= THE PROBLEM =
All of the records must be given again exactly.

= RECORDS FOR THIS TASK =
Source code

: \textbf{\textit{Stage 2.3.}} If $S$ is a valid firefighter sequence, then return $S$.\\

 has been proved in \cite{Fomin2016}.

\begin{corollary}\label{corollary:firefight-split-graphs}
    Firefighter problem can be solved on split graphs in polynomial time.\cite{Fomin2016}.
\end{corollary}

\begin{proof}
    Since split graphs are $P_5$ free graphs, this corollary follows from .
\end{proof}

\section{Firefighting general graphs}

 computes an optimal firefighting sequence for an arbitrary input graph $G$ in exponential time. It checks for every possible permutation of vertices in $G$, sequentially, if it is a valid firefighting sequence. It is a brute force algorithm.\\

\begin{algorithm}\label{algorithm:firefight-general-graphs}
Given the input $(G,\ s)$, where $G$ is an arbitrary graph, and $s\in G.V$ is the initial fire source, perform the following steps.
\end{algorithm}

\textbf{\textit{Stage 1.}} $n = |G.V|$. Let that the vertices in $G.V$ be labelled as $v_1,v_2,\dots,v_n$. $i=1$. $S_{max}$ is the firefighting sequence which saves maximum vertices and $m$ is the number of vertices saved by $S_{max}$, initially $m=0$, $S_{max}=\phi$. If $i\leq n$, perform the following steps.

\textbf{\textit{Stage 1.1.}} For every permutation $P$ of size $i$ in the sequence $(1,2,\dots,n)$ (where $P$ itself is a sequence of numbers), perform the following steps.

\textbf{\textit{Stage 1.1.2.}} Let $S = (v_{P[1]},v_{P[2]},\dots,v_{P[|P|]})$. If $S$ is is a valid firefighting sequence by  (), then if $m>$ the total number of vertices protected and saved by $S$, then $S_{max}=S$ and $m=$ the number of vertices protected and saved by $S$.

= TASK RESULT =
Source code

: \textbf{\textit{Stage 2.3.}} If $S$ is a valid firefighter sequence, then return $S$.\\

 has been proved in \cite{Fomin2016}.

\begin{corollary}\label{corollary:firefight-split-graphs}
    Firefighter problem can be solved on split graphs in polynomial time.\cite{Fomin2016}.
\end{corollary}

\begin{proof}
    Since split graphs are $P_5$ free graphs, this corollary follows from .
\end{proof}

\section{Firefighting general graphs}

 computes an optimal firefighting sequence for an arbitrary input graph $G$ in exponential time. It checks for every possible permutation of vertices in $G$, sequentially, if it is a valid firefighting sequence. It is a brute force algorithm.\\

\begin{algorithm}\label{algorithm:firefight-general-graphs}
Given the input $(G,\ s)$, where $G$ is an arbitrary graph, and $s\in G.V$ is the initial fire source, perform the following steps.
\end{algorithm}

\textbf{\textit{Stage 1.}} $n = |G.V|$. Let that the vertices in $G.V$ be labelled as $v_1,v_2,\dots,v_n$. $i=1$. $S_{max}$ is the firefighting sequence which saves maximum vertices and $m$ is the number of vertices saved by $S_{max}$, initially $m=0$, $S_{max}=\phi$. If $i\leq n$, perform the following steps.

\textbf{\textit{Stage 1.1.}} For every permutation $P$ of size $i$ in the sequence $(1,2,\dots,n)$ (where $P$ itself is a sequence of numbers), perform the following steps.

\textbf{\textit{Stage 1.1.2.}} Let $S = (v_{P[1]},v_{P[2]},\dots,v_{P[|P|]})$. If $S$ is is a valid firefighting sequence by  (), then if $m>$ the total number of vertices protected and saved by $S$, then $S_{max}=S$ and $m=$ the number of vertices protected and saved by $S$.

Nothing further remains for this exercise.